Last Updated on December 28, 2020 by The Health Master
This has been done because C-19 pandemic situation has led to disruption in freight movement causing delays in delivery of imported drugs. There are lots of drugs which are losing their shelf life stuck at the ports due to shortage of manpower and the lockdown situation in parts of the country.
It had earlier extended the deadline till October 31, 2020 for allowing import of drugs with residual shelf life less than 60 per cent following representations from importers on delay in clearances at port offices due to shortage of staff in the wake of C-19 pandemic.

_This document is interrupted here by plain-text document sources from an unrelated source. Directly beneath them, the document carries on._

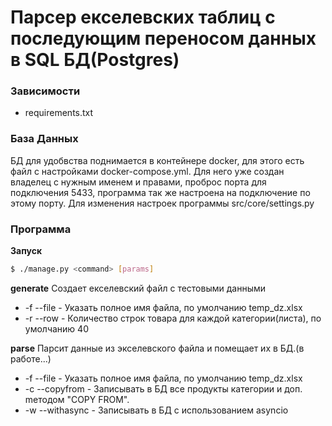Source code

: # Парсер екселевских таблиц с последующим переносом данных в SQL БД(Postgres)

### Зависимости

- requirements.txt


### База Данных

БД для удобвства поднимается в контейнере docker, для этого есть файл с настройками docker-compose.yml. Для него уже создан владелец с нужным именем и правами, проброс порта для подключения 5433, программа так же настроена на подключение по этому порту. Для изменения настроек программы src/core/settings.py

### Программа
**Запуск**
```sh
$ ./manage.py <command> [params]
```
**generate**
Создает екселевский файл с тестовыми данными
- -f --file - Указать полное имя файла, по умолчанию temp_dz.xlsx
- -r --row  - Количество строк товара для каждой категории(листа), по умолчанию 40

**parse**
Парсит данные из экселевского файла и помещает их в БД.(в работе...)
- -f --file - Указать полное имя файла, по умолчанию temp_dz.xlsx
- -c --copyfrom - Записывать в БД все продукты категории и доп. mетодом "COPY FROM".
- -w --withasync - Записывать в БД с использованием asyncio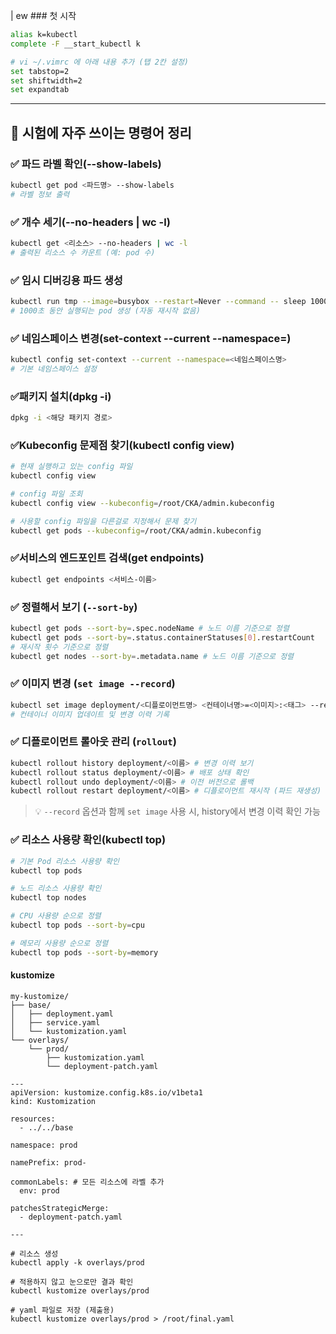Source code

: | ew ### 첫 시작

```bash
alias k=kubectl
complete -F __start_kubectl k
```

```bash
# vi ~/.vimrc 에 아래 내용 추가 (탭 2칸 설정)
set tabstop=2
set shiftwidth=2
set expandtab
```

---

## 🚀 시험에 자주 쓰이는 명령어 정리

### ✅ 파드 라벨 확인(--show-labels)

```bash
kubectl get pod <파드명> --show-labels
# 라벨 정보 출력
```

### ✅ 개수 세기(--no-headers | wc -l)

```bash
kubectl get <리소스> --no-headers | wc -l
# 출력된 리소스 수 카운트 (예: pod 수)
```

### ✅ 임시 디버깅용 파드 생성

```bash
kubectl run tmp --image=busybox --restart=Never --command -- sleep 1000
# 1000초 동안 실행되는 pod 생성 (자동 재시작 없음)
```

### ✅ 네임스페이스 변경(set-context --current --namespace=)

```bash
kubectl config set-context --current --namespace=<네임스페이스명>
# 기본 네임스페이스 설정
```

### ✅패키지 설치(dpkg -i)

```bash
dpkg -i <해당 패키지 경로>
```

### ✅Kubeconfig 문제점 찾기(kubectl config view)

```bash
# 현재 실행하고 있는 config 파일
kubectl config view

# config 파일 조회
kubectl config view --kubeconfig=/root/CKA/admin.kubeconfig

# 사용할 config 파일을 다른걸로 지정해서 문제 찾기
kubectl get pods --kubeconfig=/root/CKA/admin.kubeconfig
```

### ✅서비스의 엔드포인트 검색(get endpoints)

```bash
kubectl get endpoints <서비스-이름>
```

### ✅ 정렬해서 보기 (`--sort-by`)

```bash
kubectl get pods --sort-by=.spec.nodeName # 노드 이름 기준으로 정렬 
kubectl get pods --sort-by=.status.containerStatuses[0].restartCount
# 재시작 횟수 기준으로 정렬 
kubectl get nodes --sort-by=.metadata.name # 노드 이름 기준으로 정렬
```

### ✅ 이미지 변경 (`set image --record`)


``` bash
kubectl set image deployment/<디플로이먼트명> <컨테이너명>=<이미지>:<태그> --record
# 컨테이너 이미지 업데이트 및 변경 이력 기록
```

### ✅ 디플로이먼트 롤아웃 관리 (`rollout`)

``` bash
kubectl rollout history deployment/<이름> # 변경 이력 보기
kubectl rollout status deployment/<이름> # 배포 상태 확인
kubectl rollout undo deployment/<이름> # 이전 버전으로 롤백
kubectl rollout restart deployment/<이름> # 디플로이먼트 재시작 (파드 재생성)
```

> 💡 `--record` 옵션과 함께 `set image` 사용 시, history에서 변경 이력 확인 가능

### ✅ 리소스 사용량 확인(kubectl top)

```bash
# 기본 Pod 리소스 사용량 확인
kubectl top pods

# 노드 리소스 사용량 확인
kubectl top nodes

# CPU 사용량 순으로 정렬
kubectl top pods --sort-by=cpu

# 메모리 사용량 순으로 정렬
kubectl top pods --sort-by=memory
```


#### kustomize

```
my-kustomize/
├── base/
│   ├── deployment.yaml
│   ├── service.yaml
│   └── kustomization.yaml
└── overlays/
    └── prod/
        ├── kustomization.yaml
        └── deployment-patch.yaml

---
apiVersion: kustomize.config.k8s.io/v1beta1
kind: Kustomization

resources:
  - ../../base

namespace: prod

namePrefix: prod-

commonLabels: # 모든 리소스에 라벨 추가
  env: prod

patchesStrategicMerge:
  - deployment-patch.yaml
  
---
```

```
# 리소스 생성
kubectl apply -k overlays/prod

# 적용하지 않고 눈으로만 결과 확인
kubectl kustomize overlays/prod

# yaml 파일로 저장 (제출용)
kubectl kustomize overlays/prod > /root/final.yaml
```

Earlier on April 17, 2020 CDSCO had granted importers permission to import medicines having residual shelf life under 60 per cent on the condition that they give an undertaking that the drug would be consumed before the expiry date in the light of the pandemic situation.
The DCGI move came after representations of industry associations that clearance of consignments at port offices has taken a hit due to C-19 outbreak and several drugs are losing their shelf life and getting below the threshold of 60 per cent.
As per Rule 31 of the Drugs and Cosmetics Rules, 1945, no drug shall be imported unless it complies with the standard of strength, quality and purity, provided that the licensing authority shall not allow the import of a drug with a less than 60 per cent residual shelf life as on the date of import.
However, in exceptional cases, the licensing authority may, for reasons to be recorded in writing, allow the import of any drug with a lesser shelf life, but before its expiry.